(EXERCISE AIM):
Give the lines again word for word, beginning with the one containing "consumption among operators." and ending with the last line of the material below.

(DATA):
%%

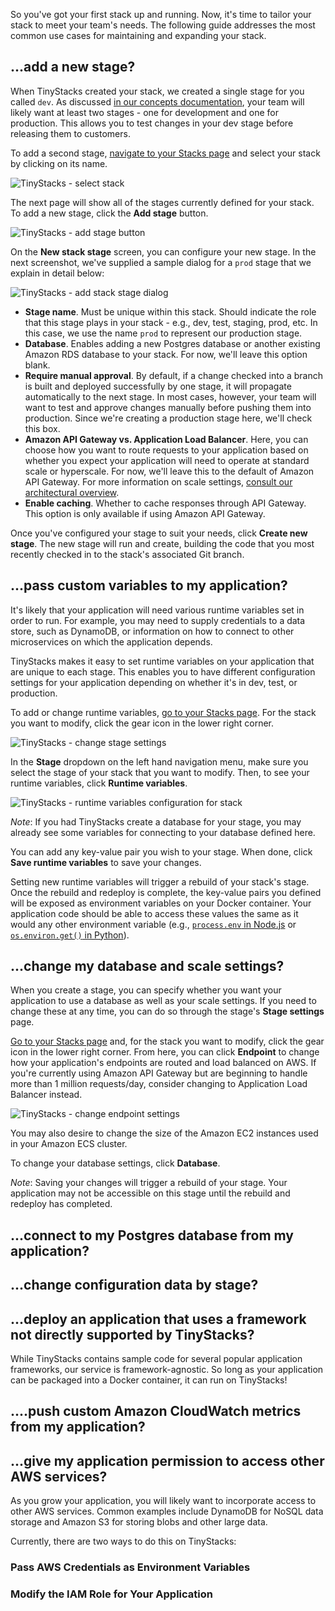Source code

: So you've got your first stack up and running. Now, it's time to tailor your stack to meet your team's needs. The following guide addresses the most common use cases for maintaining and expanding your stack. 

## ...add a new stage?

When TinyStacks created your stack, we created a single stage for you called `dev`. As discussed [in our concepts documentation](concepts.md), your team will likely want at least two stages - one for development and one for production. This allows you to test changes in your dev stage before releasing them to customers. 

To add a second stage, [navigate to your Stacks page](https://tinystacks.com/stacks) and select your stack by clicking on its name. 

![TinyStacks - select stack](img/tinystacks-add-stage-1.jpg)

The next page will show all of the stages currently defined for your stack. To add a new stage, click the **Add stage** button.

![TinyStacks - add stage button](img/tinystacks-add-stage-2.jpg)

On the **New stack stage** screen, you can configure your new stage. In the next screenshot, we've supplied a sample dialog for a `prod` stage that we explain in detail below:

![TinyStacks - add stack stage dialog](img/tinystacks-add-stage-3.jpg)

* **Stage name**. Must be unique within this stack. Should indicate the role that this stage plays in your stack - e.g., dev, test, staging, prod, etc. In this case, we use the name `prod` to represent our production stage. 
* **Database**. Enables adding a new Postgres database or another existing Amazon RDS database to your stack. For now, we'll leave this option blank.
* **Require manual approval**. By default, if a change checked into a branch is built and deployed successfully by one stage, it will propagate automatically to the next stage. In most cases, however, your team will want to test and approve changes manually before pushing them into production. Since we're creating a production stage here, we'll check this box. 
* **Amazon API Gateway vs. Application Load Balancer**. Here, you can choose how you want to route requests to your application based on whether you expect your application will need to operate at standard scale or hyperscale. For now, we'll leave this to the default of Amazon API Gateway. For more information on scale settings, [consult our architectural overview](architecture.md).
* **Enable caching**. Whether to cache responses through API Gateway. This option is only available if using Amazon API Gateway. 

Once you've configured your stage to suit your needs, click **Create new stage**. The new stage will run and create, building the code that you most recently checked in to the stack's associated Git branch.

## ...pass custom variables to my application? 

It's likely that your application will need various runtime variables set in order to run. For example, you may need to supply credentials to a data store, such as DynamoDB, or information on how to connect to other microservices on which the application depends. 

TinyStacks makes it easy to set runtime variables on your application that are unique to each stage. This enables you to have different configuration settings for your application depending on whether it's in dev, test, or production. 

To add or change runtime variables, [go to your Stacks page](https://tinystacks.com/stacks/). For the stack you want to modify, click the gear icon in the lower right corner. 

![TinyStacks - change stage settings](img/tinystacks-runtime-vars-1.jpg)

In the **Stage** dropdown on the left hand navigation menu, make sure you select the stage of your stack that you want to modify. Then, to see your runtime variables, click **Runtime variables**.

![TinyStacks - runtime variables configuration for stack](img/tinystacks-runtime-vars-2.jpg)

*Note*: If you had TinyStacks create a database for your stage, you may already see some variables for connecting to your database defined here. 

You can add any key-value pair you wish to your stage. When done, click **Save runtime variables** to save your changes. 

Setting new runtime variables will trigger a rebuild of your stack's stage. Once the rebuild and redeploy is complete, the key-value pairs you defined will be exposed as environment variables on your Docker container. Your application code should be able to access these values the same as it would any other environment variable (e.g., <a href="https://nodejs.dev/learn/how-to-read-environment-variables-from-nodejs" target="_blank">`process.env` in Node.js</a> or <a href="https://www.nylas.com/blog/making-use-of-environment-variables-in-python/" target="_blank">`os.environ.get()` in Python</a>).

## ...change my database and scale settings? 

When you create a stage, you can specify whether you want your application to use a database as well as your scale settings. If you need to change these at any time, you can do so through the stage's **Stage settings** page.

[Go to your Stacks page](https://tinystacks.com/stacks/) and, for the stack you want to modify, click the gear icon in the lower right corner. From here, you can click **Endpoint** to change how your application's endpoints are routed and load balanced on AWS. If you're currently using Amazon API Gateway but are beginning to handle more than 1 million requests/day, consider changing to Application Load Balancer instead.

![TinyStacks - change endpoint settings](img/tinystacks-change-scale-1.jpg)

You may also desire to change the size of the Amazon EC2 instances used in your Amazon ECS cluster. 

To change your database settings, click **Database**.



*Note*: Saving your changes will trigger a rebuild of your stage. Your application may not be accessible on this stage until the rebuild and redeploy has completed.

## ...connect to my Postgres database from my application? 




## ...change configuration data by stage? 



## ...deploy an application that uses a framework not directly supported by TinyStacks? 

While TinyStacks contains sample code for several popular application frameworks, our service is framework-agnostic. So long as your application can be packaged into a Docker container, it can run on TinyStacks!

## ....push custom Amazon CloudWatch metrics from my application? 



## ...give my application permission to access other AWS services? 

As you grow your application, you will likely want to incorporate access to other AWS services. Common examples include DynamoDB for NoSQL data storage and Amazon S3 for storing blobs and other large data. 

Currently, there are two ways to do this on TinyStacks: 

### Pass AWS Credentials as Environment Variables



### Modify the IAM Role for Your Application

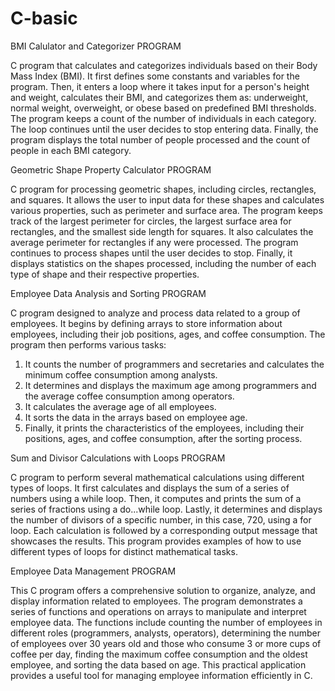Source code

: # C-basic

BMI Calulator and Categorizer PROGRAM

C program that calculates and categorizes individuals based on their Body Mass Index (BMI). 
It first defines some constants and variables for the program. 
Then, it enters a loop where it takes input for a person's height and weight, calculates their BMI, and categorizes them as:
underweight, normal weight, overweight, or obese based on predefined BMI thresholds. 
The program keeps a count of the number of individuals in each category. 
The loop continues until the user decides to stop entering data. 
Finally, the program displays the total number of people processed and the count of people in each BMI category.


Geometric Shape Property Calculator PROGRAM

C program for processing geometric shapes, including circles, rectangles, and squares. 
It allows the user to input data for these shapes and calculates various properties, such as perimeter and surface area. 
The program keeps track of the largest perimeter for circles, the largest surface area for rectangles, and the smallest side length for squares. 
It also calculates the average perimeter for rectangles if any were processed. 
The program continues to process shapes until the user decides to stop. 
Finally, it displays statistics on the shapes processed, including the number of each type of shape and their respective properties.


Employee Data Analysis and Sorting PROGRAM

C program designed to analyze and process data related to a group of employees. 
It begins by defining arrays to store information about employees, including their job positions, ages, and coffee consumption. 
The program then performs various tasks:
1.  It counts the number of programmers and secretaries and calculates the minimum coffee consumption among analysts.
2.  It determines and displays the maximum age among programmers and the average coffee consumption among operators.
3.  It calculates the average age of all employees.
4.  It sorts the data in the arrays based on employee age.
5.  Finally, it prints the characteristics of the employees, including their positions, ages, and coffee consumption, after the sorting process.


Sum and Divisor Calculations with Loops PROGRAM

C program to perform several mathematical calculations using different types of loops. 
It first calculates and displays the sum of a series of numbers using a while loop. 
Then, it computes and prints the sum of a series of fractions using a do...while loop. 
Lastly, it determines and displays the number of divisors of a specific number, in this case, 720, using a for loop. 
Each calculation is followed by a corresponding output message that showcases the results. 
This program provides examples of how to use different types of loops for distinct mathematical tasks.


Employee Data Management PROGRAM

This C program offers a comprehensive solution to organize, analyze, and display information related to employees. 
The program demonstrates a series of functions and operations on arrays to manipulate and interpret employee data. 
The functions include counting the number of employees in different roles (programmers, analysts, operators), determining the number of employees over 30 years old and those who consume 3 or more cups of coffee per day, finding the maximum coffee consumption and the oldest employee, and sorting the data based on age. 
This practical application provides a useful tool for managing employee information efficiently in C.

%%

(ANSWER SPACE):
2.  It determines and displays the maximum age among programmers and the average coffee consumption among operators.
3.  It calculates the average age of all employees.
4.  It sorts the data in the arrays based on employee age.
5.  Finally, it prints the characteristics of the employees, including their positions, ages, and coffee consumption, after the sorting process.


Sum and Divisor Calculations with Loops PROGRAM

C program to perform several mathematical calculations using different types of loops. 
It first calculates and displays the sum of a series of numbers using a while loop. 
Then, it computes and prints the sum of a series of fractions using a do...while loop. 
Lastly, it determines and displays the number of divisors of a specific number, in this case, 720, using a for loop. 
Each calculation is followed by a corresponding output message that showcases the results. 
This program provides examples of how to use different types of loops for distinct mathematical tasks.


Employee Data Management PROGRAM

This C program offers a comprehensive solution to organize, analyze, and display information related to employees. 
The program demonstrates a series of functions and operations on arrays to manipulate and interpret employee data. 
The functions include counting the number of employees in different roles (programmers, analysts, operators), determining the number of employees over 30 years old and those who consume 3 or more cups of coffee per day, finding the maximum coffee consumption and the oldest employee, and sorting the data based on age. 
This practical application provides a useful tool for managing employee information efficiently in C.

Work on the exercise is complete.